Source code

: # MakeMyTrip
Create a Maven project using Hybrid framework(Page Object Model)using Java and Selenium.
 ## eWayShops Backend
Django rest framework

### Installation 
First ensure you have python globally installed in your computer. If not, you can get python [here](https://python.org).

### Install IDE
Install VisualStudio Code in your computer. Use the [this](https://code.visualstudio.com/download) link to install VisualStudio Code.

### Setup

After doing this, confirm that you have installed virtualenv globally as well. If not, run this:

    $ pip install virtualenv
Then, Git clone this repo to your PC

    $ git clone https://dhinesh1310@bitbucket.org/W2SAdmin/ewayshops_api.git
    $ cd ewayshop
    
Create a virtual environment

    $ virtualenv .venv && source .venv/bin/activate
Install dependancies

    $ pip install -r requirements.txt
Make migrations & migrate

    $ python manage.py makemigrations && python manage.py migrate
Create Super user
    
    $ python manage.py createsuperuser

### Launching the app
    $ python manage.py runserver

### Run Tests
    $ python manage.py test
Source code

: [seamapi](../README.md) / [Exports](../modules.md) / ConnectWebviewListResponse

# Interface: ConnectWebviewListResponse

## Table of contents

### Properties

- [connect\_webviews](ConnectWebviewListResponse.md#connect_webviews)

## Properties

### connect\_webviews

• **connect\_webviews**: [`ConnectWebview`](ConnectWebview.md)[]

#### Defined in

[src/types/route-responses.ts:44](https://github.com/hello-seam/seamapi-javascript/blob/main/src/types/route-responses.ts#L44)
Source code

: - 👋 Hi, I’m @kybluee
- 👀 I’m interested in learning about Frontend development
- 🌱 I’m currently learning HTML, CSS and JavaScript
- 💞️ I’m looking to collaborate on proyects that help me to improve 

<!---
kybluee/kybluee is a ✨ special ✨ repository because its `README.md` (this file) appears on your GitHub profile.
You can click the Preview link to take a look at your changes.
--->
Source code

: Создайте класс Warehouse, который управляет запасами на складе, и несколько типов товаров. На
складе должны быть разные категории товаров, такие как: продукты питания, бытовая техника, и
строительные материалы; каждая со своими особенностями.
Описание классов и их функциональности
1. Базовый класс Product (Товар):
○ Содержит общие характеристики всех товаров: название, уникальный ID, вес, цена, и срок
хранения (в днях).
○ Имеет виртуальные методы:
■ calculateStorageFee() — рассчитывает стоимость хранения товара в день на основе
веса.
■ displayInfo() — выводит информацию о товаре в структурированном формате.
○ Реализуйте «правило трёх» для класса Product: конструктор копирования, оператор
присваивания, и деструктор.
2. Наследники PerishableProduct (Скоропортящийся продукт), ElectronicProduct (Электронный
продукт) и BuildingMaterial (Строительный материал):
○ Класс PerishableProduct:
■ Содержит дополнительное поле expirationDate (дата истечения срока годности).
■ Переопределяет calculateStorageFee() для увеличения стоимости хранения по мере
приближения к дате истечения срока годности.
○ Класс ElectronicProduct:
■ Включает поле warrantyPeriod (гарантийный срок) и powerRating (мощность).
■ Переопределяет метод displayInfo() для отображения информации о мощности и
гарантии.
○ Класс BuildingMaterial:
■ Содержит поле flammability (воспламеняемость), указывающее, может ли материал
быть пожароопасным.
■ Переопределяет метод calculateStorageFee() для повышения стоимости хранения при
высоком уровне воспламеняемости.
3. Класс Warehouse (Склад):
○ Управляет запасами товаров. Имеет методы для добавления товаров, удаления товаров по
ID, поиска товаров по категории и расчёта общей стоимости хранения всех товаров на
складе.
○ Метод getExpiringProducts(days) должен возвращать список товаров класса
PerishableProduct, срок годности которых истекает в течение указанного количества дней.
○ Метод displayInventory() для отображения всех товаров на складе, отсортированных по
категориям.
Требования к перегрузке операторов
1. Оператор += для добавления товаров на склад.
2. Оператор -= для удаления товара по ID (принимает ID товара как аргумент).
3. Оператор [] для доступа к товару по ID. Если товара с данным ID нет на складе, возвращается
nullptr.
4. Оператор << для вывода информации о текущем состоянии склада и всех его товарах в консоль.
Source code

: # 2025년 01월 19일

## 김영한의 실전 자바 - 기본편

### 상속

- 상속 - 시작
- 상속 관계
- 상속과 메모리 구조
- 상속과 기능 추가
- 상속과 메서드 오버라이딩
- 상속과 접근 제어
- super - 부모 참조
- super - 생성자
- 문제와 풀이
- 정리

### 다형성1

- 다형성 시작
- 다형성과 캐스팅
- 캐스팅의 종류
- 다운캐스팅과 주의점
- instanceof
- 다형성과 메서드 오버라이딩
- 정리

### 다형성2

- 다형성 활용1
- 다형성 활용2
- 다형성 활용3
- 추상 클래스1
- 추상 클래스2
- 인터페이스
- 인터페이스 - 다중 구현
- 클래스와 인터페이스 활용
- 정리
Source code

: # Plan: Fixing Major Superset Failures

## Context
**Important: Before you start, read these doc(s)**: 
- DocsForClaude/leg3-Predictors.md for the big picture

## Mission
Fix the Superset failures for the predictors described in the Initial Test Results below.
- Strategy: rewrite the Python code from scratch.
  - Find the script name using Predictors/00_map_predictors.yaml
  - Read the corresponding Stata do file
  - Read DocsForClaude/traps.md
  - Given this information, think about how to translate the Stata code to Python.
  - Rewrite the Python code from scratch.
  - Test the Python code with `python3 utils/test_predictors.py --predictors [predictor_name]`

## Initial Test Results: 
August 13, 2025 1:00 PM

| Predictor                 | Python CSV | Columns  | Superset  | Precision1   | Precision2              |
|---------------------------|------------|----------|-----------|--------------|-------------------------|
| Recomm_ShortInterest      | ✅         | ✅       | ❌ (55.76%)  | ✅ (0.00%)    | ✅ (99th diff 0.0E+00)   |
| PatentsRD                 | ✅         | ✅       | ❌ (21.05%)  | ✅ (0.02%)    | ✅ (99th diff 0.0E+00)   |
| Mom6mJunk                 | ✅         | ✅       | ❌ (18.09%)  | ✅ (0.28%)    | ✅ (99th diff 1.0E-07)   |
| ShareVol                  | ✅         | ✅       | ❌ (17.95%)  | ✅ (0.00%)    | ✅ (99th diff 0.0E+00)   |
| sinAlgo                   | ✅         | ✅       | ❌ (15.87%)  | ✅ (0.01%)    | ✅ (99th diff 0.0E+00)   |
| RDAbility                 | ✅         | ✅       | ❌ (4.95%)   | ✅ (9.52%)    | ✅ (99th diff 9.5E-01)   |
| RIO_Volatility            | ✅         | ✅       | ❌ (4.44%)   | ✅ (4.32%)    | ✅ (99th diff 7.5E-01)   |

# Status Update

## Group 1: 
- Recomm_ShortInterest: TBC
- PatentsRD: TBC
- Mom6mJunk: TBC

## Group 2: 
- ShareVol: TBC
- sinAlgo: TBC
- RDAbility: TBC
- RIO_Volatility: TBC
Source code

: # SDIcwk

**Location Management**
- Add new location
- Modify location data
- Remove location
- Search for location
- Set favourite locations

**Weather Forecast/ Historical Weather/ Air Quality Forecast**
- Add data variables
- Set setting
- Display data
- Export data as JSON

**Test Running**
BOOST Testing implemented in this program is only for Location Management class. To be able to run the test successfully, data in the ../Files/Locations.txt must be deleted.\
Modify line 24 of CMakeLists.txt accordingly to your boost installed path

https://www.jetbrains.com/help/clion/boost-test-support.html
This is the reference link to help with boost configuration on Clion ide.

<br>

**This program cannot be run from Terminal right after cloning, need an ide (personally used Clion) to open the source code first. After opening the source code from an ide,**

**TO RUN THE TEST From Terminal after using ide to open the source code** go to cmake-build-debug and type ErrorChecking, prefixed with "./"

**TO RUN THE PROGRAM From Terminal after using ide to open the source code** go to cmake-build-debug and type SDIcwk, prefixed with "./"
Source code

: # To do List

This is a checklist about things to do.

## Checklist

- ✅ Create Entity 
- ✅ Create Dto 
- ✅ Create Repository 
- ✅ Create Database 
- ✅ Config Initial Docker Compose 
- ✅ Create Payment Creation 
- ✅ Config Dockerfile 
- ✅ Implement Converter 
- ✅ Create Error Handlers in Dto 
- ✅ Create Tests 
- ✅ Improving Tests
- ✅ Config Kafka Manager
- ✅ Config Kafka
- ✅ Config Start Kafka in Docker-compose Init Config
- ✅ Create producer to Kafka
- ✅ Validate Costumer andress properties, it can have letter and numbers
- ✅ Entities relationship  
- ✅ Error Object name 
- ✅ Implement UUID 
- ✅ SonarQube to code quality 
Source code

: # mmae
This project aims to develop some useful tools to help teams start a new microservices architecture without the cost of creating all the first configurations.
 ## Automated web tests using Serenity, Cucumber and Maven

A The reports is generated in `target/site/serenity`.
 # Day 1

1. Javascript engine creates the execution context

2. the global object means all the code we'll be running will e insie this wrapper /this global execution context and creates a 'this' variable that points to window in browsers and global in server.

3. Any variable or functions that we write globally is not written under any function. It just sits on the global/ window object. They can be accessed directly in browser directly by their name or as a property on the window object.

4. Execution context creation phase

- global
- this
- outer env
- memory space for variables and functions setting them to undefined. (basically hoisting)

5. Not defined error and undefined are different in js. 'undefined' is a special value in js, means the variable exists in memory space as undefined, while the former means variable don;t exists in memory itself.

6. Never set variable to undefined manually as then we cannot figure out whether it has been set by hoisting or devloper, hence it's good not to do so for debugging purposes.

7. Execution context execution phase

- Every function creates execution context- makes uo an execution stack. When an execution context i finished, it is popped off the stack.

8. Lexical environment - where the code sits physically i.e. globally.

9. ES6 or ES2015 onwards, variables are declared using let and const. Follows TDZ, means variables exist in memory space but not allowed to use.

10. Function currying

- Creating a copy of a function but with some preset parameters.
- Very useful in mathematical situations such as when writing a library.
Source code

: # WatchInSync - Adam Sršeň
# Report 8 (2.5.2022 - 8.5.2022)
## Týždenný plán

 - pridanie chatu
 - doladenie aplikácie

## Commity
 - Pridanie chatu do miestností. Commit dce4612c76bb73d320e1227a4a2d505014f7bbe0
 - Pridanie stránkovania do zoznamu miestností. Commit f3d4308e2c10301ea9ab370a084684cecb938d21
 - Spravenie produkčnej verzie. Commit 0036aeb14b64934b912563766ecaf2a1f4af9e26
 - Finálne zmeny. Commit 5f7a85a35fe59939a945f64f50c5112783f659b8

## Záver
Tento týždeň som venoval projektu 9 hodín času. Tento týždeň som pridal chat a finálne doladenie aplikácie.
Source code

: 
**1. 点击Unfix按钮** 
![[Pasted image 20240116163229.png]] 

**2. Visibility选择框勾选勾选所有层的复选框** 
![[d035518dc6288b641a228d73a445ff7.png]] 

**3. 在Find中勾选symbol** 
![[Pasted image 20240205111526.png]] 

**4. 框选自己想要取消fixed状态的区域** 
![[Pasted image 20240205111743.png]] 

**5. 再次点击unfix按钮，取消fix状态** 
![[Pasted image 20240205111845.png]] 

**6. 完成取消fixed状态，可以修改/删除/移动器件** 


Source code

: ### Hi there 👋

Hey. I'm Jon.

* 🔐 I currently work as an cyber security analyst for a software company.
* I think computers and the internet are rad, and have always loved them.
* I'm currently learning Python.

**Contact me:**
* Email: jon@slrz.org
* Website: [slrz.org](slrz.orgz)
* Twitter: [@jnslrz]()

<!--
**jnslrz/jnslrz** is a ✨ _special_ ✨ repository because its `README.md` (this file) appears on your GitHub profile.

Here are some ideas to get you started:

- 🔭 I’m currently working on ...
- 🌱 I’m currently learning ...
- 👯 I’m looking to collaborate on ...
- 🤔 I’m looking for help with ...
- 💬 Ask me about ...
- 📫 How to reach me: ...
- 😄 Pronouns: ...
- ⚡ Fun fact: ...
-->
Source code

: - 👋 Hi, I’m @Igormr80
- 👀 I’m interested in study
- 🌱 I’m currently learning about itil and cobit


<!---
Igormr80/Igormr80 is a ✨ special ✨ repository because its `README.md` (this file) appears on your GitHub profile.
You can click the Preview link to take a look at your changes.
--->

» **Your objective**
Start with the line above that contains "присваивания, и деструктор." and end with the line that contains "истечения срока годности).". Write out those lines exactly, and only those.

» **Solution to this task**
присваивания, и деструктор.
2. Наследники PerishableProduct (Скоропортящийся продукт), ElectronicProduct (Электронный
продукт) и BuildingMaterial (Строительный материал):
○ Класс PerishableProduct:
■ Содержит дополнительное поле expirationDate (дата истечения срока годности).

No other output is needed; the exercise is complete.